In professional sports great is about thirty percent better than good. But great players may cost ten times more than good players.  And great players are often prima donnas that can be very hard to deal with.

The ideal would be to find great players before they know they are great… Good prices with great results.

It’s called leverage…

Then when they realize they are great, you trade them to your biggest competitor and make your competitor deal with them and pay for them. You have budget left, they don’t. And you go find more young great players masquerading as good players.

And perhaps even better, what if you could coach good players into great players, or at least very good players?

What if your process or system could create greatness out of good?

Then if your competitor steals them away, they pay for great, but without your system… they only get good.

Even more leverage.

Would you rather have a great sales rep that costs three hundred thousand a year and can deliver two million in revenue? Or a good sales rep that costs one hundred and twenty thousand a year and can deliver one million in revenue?

Ten great reps would cost you three million dollars to get twenty million in revenue: if you could find them and manage them.

That same three million in good reps buys you twenty five million in revenue… and far less headaches and hassles, and good people are easy to find.

Good people are all around you.

My friend Matt Dixon, from CEB, co-authored an amazing book called The Effortless Experience. He uses new research to debunk prevailing theories about great service as the ideal: Nordstrom  service, Four Seasons service, Disney service, Ritz Carlton service. They pull it off, but nobody else can seem to. Why?

If everyone is great, that becomes the new standard of good. Great only stands out if it is surrounded by companies that are good. Consistent legendary service as the standard for all companies can’t be done by definition.

Matt also shows that statistically, legendary service makes no real impact on customer loyalty for most companies. And it is almost impossible to accomplish. The companies that can pull it off can be counted on one hand.

What about the rest of us?

Maybe good service is good enough, but make it easy. Make it effortless. No hassles, no headaches. And let me serve myself if I can.
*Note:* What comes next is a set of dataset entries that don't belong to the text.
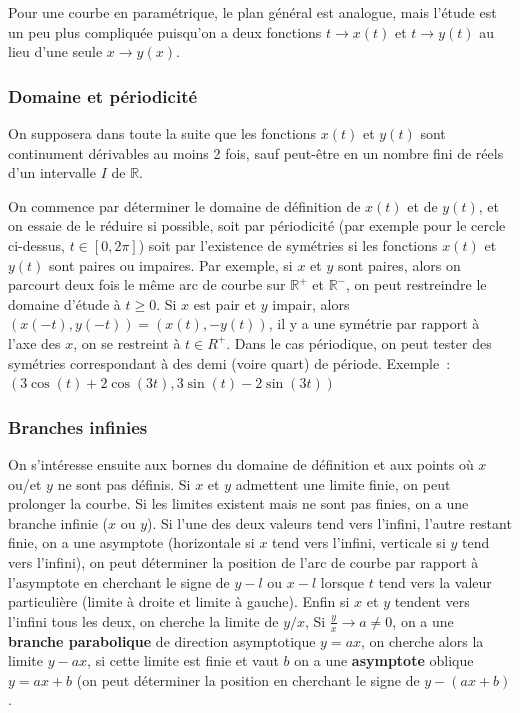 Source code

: \documentclass[a4paper,11pt]{article}
\newcommand{\R}{{\mathbb{R}}}
\begin{document}
\begin{giacjshere}
Pour une courbe en param\'etrique, le plan g\'en\'eral est analogue,
mais l'\'etude est un peu plus compliqu\'ee puisqu'on a 
deux fonctions $t \rightarrow x(t)$ et $t \rightarrow y(t)$
au lieu d'une seule $x \rightarrow y(x)$.

\subsubsection{Domaine et p\'eriodicit\'e}
On supposera dans toute la suite que les fonctions $x(t)$ et $y(t)$
sont continument d\'erivables au moins 2 fois, sauf peut-\^etre
en un nombre fini de r\'eels d'un intervalle $I$ de $\R$.

On commence par d\'eterminer le domaine de d\'efinition de $x(t)$
et de $y(t)$, et on essaie de le r\'eduire si possible, soit par
p\'eriodicit\'e (par exemple pour le cercle ci-dessus, $t \in [0,2 \pi]$)
soit par l'existence de sym\'etries si les fonctions
$x(t)$ et $y(t)$ sont paires ou impaires. Par exemple, si $x$ et $y$
sont paires, alors on parcourt deux fois le m\^eme arc de courbe
sur $\R^+$ et $\R^-$, on peut restreindre le domaine d'\'etude
\`a $t\geq 0$. Si $x$ est pair et $y$ impair, alors 
$(x(-t),y(-t))=(x(t),-y(t))$, il y a une sym\'etrie par rapport \`a
l'axe des $x$, on se restreint \`a $t \in R^+$.
Dans le cas p\'eriodique, on peut tester des sym\'etries correspondant
\`a des demi (voire quart) de p\'eriode.
Exemple~: $(3\cos(t)+2\cos(3t),3\sin(t)-2\sin(3t))$ 

\subsubsection{Branches infinies}
On s'int\'eresse ensuite aux bornes du domaine de d\'efinition
et aux points o\`u $x$ ou/et $y$ ne sont pas d\'efinis.
Si $x$ et $y$ admettent une limite finie, on peut prolonger la
courbe. Si les limites existent mais ne sont pas finies, 
on a une branche infinie ($x$ ou $y$). Si l'une des deux
valeurs tend vers l'infini, l'autre restant finie, on a une
asymptote (horizontale si $x$ tend vers l'infini, verticale
si $y$ tend vers l'infini), on peut d\'eterminer la position
de l'arc de courbe par rapport \`a l'asymptote en
cherchant le signe de $y-l$ ou $x-l$ lorsque $t$ tend
vers la valeur particuli\`ere (limite \`a droite et limite
\`a gauche). Enfin si $x$ et $y$ tendent vers l'infini
tous les deux, on cherche la limite de $y/x$,
Si $\frac{y}{x} \rightarrow a \neq 0$, on a une 
{\bf branche parabolique} 
de direction asymptotique $y=ax$,
on cherche alors la limite
$y-ax$, si cette limite est finie et vaut $b$ 
on a une {\bf asymptote} oblique $y=ax+b$ (on peut d\'eterminer
la position en cherchant le signe de $y-(ax+b)$.


\end{giacjshere}
\end{document}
It costs much less for good service that is effortless. It requires great process and systems. But it can be done at low cost and fast.

The world tends to classify “A” grade employees as great. And sad to say they often think of themselves as great. They often have high IQ, but low EQ. Great skills but they aren’t team players.

These so-called great employees are very hard to find and often come with baggage: Like student loans from Ivy League schools or playbooks and attitudes that they won’t change to fit your organization.

Truly great employees not only bring great results but also have great attitudes and are a joy to work with; we have several of them at InsideSales.com. They have greatness inside that shines out, not just greatness on the outside. You definitely want them on your team. Like Tom Sawyer, they make everyone else better. But they are even more difficult to find.

Stephen R. Covey taught the character ethic as true greatness. External greatness may be the counterfeit of internal greatness. Inside out, not outside in. Good here doesn't mean being good at what they do, but being a good person. You know good people by the goodness they bring to the team.

How do you know good people and great people? By their results over time.

How does it go? By their fruits you shall know them...

The best strategy may be to have a few great players, and lots of good players, with systems and process that make them very good, perhaps even great.

The best place to put your few great players is in the midst of your good players and in charge of analyzing, designing, implementing, and evaluating process and systems to make the whole team great.

People can be great. But great people aren’t enough for great teams.

People, process and systems are keys to great teams.

Maybe that is why a bell curve has fewer A’s than B’s and C’s by definition.

Maybe it is just the way things are.

Maybe a strategy of lots of good people, mixed with a few great people, leveraged with process and system that turns good into very good… is great!